En l'espèce, M. [K] [R] [I] [C] n'ayant pas saisi le premier juge d'une contestation de l'arrêté du 27 février 2026 ayant prononcé son placement en rétention, il n'est plus recevable à développer cette contestation devant la cour d'appel, a fortiori lorsqu'il s'agit en réalité d'une contestation du pays d'éloignement relevant de la seule compétence du juge administratif (craintes en cas de retour au Pakistan et souhait de se rendre en Espagne, sa destination initiale). Or, les motifs développés à l'appui de l'appel sont exclusivement une critique de la motivation de cet arrêté de placement en rétention (absence de menace pour l'ordre public), en sorte que l'appel est tardif en application de la combinaison des articles L. 743-10, L .743-21 et R. 743-10 du même code.

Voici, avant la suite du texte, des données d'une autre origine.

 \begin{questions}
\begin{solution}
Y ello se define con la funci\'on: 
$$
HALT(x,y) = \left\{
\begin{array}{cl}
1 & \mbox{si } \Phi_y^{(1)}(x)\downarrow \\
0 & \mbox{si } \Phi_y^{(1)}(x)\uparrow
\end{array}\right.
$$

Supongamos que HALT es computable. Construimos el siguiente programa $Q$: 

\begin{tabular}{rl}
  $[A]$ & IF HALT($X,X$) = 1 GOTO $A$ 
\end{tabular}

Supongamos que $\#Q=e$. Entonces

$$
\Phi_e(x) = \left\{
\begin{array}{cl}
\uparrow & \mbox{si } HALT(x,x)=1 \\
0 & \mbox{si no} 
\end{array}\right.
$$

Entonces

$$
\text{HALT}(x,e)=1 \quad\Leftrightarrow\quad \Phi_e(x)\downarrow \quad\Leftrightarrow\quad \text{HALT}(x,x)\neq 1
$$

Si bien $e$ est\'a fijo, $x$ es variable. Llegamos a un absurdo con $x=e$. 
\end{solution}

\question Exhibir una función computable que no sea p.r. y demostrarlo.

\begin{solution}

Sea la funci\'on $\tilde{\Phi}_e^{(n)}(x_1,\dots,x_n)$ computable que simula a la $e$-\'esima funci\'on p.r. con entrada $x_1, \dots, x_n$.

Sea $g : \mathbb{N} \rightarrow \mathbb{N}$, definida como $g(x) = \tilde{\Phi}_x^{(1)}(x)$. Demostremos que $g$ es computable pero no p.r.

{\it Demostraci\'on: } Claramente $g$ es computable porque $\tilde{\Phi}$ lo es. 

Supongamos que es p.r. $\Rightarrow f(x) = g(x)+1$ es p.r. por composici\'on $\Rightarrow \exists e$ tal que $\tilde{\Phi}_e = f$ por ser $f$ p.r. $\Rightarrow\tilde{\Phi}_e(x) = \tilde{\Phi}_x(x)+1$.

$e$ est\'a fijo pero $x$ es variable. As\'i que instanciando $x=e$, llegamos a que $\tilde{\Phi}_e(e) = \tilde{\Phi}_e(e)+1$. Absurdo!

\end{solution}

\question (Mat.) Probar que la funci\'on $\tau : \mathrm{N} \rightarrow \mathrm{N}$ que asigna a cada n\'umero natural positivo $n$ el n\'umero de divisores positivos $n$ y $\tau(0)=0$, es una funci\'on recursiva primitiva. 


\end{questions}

En l'absence de toute illégalité susceptible d'affecter les conditions (découlant du droit de l'Union) de légalité de la rétention, et à défaut d'autres moyens présentés en appel, il y a lieu de constater que la déclaration d'appel ne peut être considérée comme recevable.
PAR CES MOTIFS
REJETONS la déclaration d'appel,
ORDONNONS la remise immédiate au procureur général d'une expédition de la présente ordonnance.

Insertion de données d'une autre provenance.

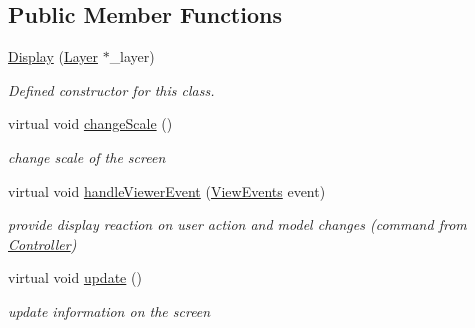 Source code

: \subsection*{Public Member Functions}
\begin{DoxyCompactItemize}
\item 
\hyperlink{class_display_a26d0e334f62107584f42e8fa3608f546}{Display} (\hyperlink{class_layer}{Layer} $\ast$\+\_\+layer)
\begin{DoxyCompactList}\small\item\em Defined constructor for this class. \end{DoxyCompactList}\item 
\mbox{\label{class_display_ab4a3db38f39ad17537c58cbd17bc0d04}} 
virtual void \hyperlink{class_display_ab4a3db38f39ad17537c58cbd17bc0d04}{change\+Scale} ()
\begin{DoxyCompactList}\small\item\em change scale of the screen \end{DoxyCompactList}\item 
virtual void \hyperlink{class_display_a0383047ebb0be089fe56826e84f9fcf1}{handle\+Viewer\+Event} (\hyperlink{_events_8h_a7e30376069ab6f940d101ae67eb3fb34}{View\+Events} event)
\begin{DoxyCompactList}\small\item\em provide display reaction on user action and model changes (command from \hyperlink{class_controller}{Controller}) \end{DoxyCompactList}\item 
\mbox{\label{class_display_ad2740b779d61e461c4dcaaf34f1fcd8f}} 
virtual void \hyperlink{class_display_ad2740b779d61e461c4dcaaf34f1fcd8f}{update} ()
\begin{DoxyCompactList}\small\item\em update information on the screen \end{DoxyCompactList}\end{DoxyCompactItemize}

Fait à [Localité 3] le 06 mars 2026 à
LE GREFFIER, LE PRÉSIDENT,
REÇU NOTIFICATION DE L'ORDONNANCE ET DE L'EXERCICE DES VOIES DE RECOURS :
Pour information :
L'ordonnance n'est pas susceptible d'opposition.
Le pourvoi en cassation est ouvert à l'étranger, à l'autorité administrative qui a prononcé le maintien en zone d'attente ou la rétention et au ministère public.
Le délai de pourvoi en cassation est de deux mois à compter de la notification.
Le pourvoi est formé par déclaration écrite remise au secrétariat greffe de la Cour de cassation par l'avocat au Conseil d'Etat et à la Cour de cassation constitué par le demandeur.
Notification effectuée aux parties par LRAR ou télécopie et/ou courriel.